Change the csv log to 'key:value' to facilitate the user to understanding and processing of logs

Started by lupengalmost 4 years ago6 messages
#1lupeng
lpmstsc@foxmail.com

Dear Hackers

When I audit the Postgresql database recently, I found that after configuring the log type as csv, the output log content is as follows: "database ""lp_db1"" does not exist",,,,,"DROP DATABASE lp_db1;",,"dropdb, dbcommands.c:841","","client backend",,0 It is very inconvenient to understand the real meaning of each field. And in the log content," is escaped as "", which is not friendly to regular expression matching. Therefore, I want to modify the csv log function, change its format to key:value, assign the content of the non-existing field to NULL, and at the same time, " will be escaped as \" in the log content.
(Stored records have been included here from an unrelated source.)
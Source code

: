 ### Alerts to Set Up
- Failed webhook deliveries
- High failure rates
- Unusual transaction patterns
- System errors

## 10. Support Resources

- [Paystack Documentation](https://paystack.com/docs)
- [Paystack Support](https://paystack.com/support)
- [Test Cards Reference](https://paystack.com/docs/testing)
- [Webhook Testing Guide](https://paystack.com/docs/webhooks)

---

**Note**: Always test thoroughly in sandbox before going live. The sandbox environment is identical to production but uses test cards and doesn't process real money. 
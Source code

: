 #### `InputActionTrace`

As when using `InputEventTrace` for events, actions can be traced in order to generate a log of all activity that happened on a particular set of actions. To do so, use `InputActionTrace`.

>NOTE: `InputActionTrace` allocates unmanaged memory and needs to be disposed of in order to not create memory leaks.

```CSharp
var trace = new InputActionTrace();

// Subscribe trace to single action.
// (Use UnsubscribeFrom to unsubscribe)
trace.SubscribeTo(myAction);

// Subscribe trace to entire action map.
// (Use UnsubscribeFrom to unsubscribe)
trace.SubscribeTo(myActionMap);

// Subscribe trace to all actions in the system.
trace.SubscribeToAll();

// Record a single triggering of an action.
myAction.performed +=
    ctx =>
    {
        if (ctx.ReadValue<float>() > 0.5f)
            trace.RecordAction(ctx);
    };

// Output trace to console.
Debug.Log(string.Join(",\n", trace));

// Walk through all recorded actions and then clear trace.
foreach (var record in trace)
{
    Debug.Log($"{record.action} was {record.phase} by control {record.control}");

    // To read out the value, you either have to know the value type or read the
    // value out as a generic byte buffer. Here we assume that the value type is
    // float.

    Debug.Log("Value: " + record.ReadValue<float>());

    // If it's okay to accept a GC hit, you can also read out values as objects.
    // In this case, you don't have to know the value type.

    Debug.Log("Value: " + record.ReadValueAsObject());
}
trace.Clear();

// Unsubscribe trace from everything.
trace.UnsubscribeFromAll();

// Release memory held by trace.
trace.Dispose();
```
After the modification, the above log format is as follows: Log_time:"2022-03-15 09:17:55.289 CST",User_name:"postgres",Database_name:"lp_db",Process_id:"17995",Remote_host:"192.168.88.130",Remote_port:"38402",Line_number: "622fe941.464b",PS_display:"DROP DATABASE",Session_start_timestamp:"2022-03-15 09:17:53 CST",Virtual_transaction_id:"3/2",Transaction_id:"NULL",Error_severity:"ERROR",SQL_state_code :"3D000",Errmessage:"database \"lp_db1\" does not exist",Errdetail:"NULL",Errhint:"NULL",Internal_query:"NULL",Internal_pos:"0",Errcontext:"NULL",User_query :"DROP DATABASE lp_db1;",Cursorpos:"NULL",File_location:"dropdb, dbcommands.c:841",Application_name:"NULL",Backend_type:"client backend",Leader_PID:"0",Query_id:"0"

Regards,

--
-lupeng

#2Julien Rouhaud
rjuju123@gmail.com
In reply to: lupeng (#1)
Re: Change the csv log to 'key:value' to facilitate the user to understanding and processing of logs

Hi,

On Tue, Mar 15, 2022 at 09:31:19AM +0800, lupeng wrote:

When I audit the Postgresql database recently, I found that after configuring
the log type as csv, the output log content is as follows: "database
""lp_db1"" does not exist",,,,,"DROP DATABASE lp_db1;",,"dropdb,
dbcommands.c:841","","client backend",,0 It is very inconvenient to
understand the real meaning of each field. And in the log content," is
escaped as "", which is not friendly to regular expression matching.
Therefore, I want to modify the csv log function, change its format to
key:value, assign the content of the non-existing field to NULL, and at the
same time, " will be escaped as \" in the log content. After the
modification, the above log format is as follows: Log_time:"2022-03-15
09:17:55.289
CST",User_name:"postgres",Database_name:"lp_db",Process_id:"17995", [...]

This would make the logs a lot more verbose, and a lot less easy to process if
you process them with tools intended for csv files.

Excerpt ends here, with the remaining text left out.